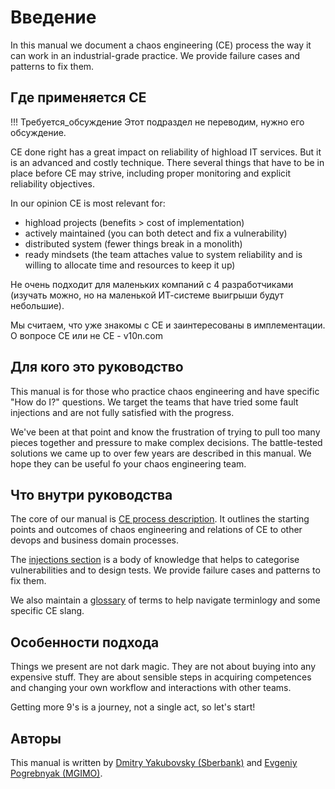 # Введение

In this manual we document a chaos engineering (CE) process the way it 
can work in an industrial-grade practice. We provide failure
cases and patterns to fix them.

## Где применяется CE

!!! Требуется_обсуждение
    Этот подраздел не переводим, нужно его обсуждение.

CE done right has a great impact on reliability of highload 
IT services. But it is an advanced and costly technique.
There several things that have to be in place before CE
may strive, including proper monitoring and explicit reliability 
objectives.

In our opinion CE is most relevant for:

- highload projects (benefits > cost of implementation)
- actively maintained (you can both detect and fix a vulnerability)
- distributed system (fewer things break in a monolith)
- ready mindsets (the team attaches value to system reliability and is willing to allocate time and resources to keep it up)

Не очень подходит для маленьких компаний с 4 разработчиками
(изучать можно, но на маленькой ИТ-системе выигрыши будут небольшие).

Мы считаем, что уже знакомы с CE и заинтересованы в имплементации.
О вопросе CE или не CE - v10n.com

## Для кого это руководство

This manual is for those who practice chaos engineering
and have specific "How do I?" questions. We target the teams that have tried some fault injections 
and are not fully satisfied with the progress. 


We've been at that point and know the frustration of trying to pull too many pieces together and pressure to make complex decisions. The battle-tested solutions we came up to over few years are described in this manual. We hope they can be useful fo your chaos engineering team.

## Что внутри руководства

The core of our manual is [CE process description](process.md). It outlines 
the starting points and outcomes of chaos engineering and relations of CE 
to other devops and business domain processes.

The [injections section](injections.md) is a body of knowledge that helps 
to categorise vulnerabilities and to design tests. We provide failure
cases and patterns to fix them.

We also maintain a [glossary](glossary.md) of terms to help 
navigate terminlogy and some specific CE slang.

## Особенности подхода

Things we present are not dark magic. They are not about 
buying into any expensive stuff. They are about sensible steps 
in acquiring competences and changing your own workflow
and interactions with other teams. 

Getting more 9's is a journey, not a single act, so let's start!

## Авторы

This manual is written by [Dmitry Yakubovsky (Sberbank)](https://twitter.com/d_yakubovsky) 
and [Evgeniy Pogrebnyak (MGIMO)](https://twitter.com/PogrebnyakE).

----

### ACTIVITY:
Restate exactly each line of the data from the one bearing "and have specific" to the end, and add nothing.

### TASK RESPONSE:
and have specific "How do I?" questions. We target the teams that have tried some fault injections 
and are not fully satisfied with the progress. 


We've been at that point and know the frustration of trying to pull too many pieces together and pressure to make complex decisions. The battle-tested solutions we came up to over few years are described in this manual. We hope they can be useful fo your chaos engineering team.

## Что внутри руководства

The core of our manual is [CE process description](process.md). It outlines 
the starting points and outcomes of chaos engineering and relations of CE 
to other devops and business domain processes.

The [injections section](injections.md) is a body of knowledge that helps 
to categorise vulnerabilities and to design tests. We provide failure
cases and patterns to fix them.

We also maintain a [glossary](glossary.md) of terms to help 
navigate terminlogy and some specific CE slang.

## Особенности подхода

Things we present are not dark magic. They are not about 
buying into any expensive stuff. They are about sensible steps 
in acquiring competences and changing your own workflow
and interactions with other teams. 

Getting more 9's is a journey, not a single act, so let's start!

## Авторы

This manual is written by [Dmitry Yakubovsky (Sberbank)](https://twitter.com/d_yakubovsky) 
and [Evgeniy Pogrebnyak (MGIMO)](https://twitter.com/PogrebnyakE).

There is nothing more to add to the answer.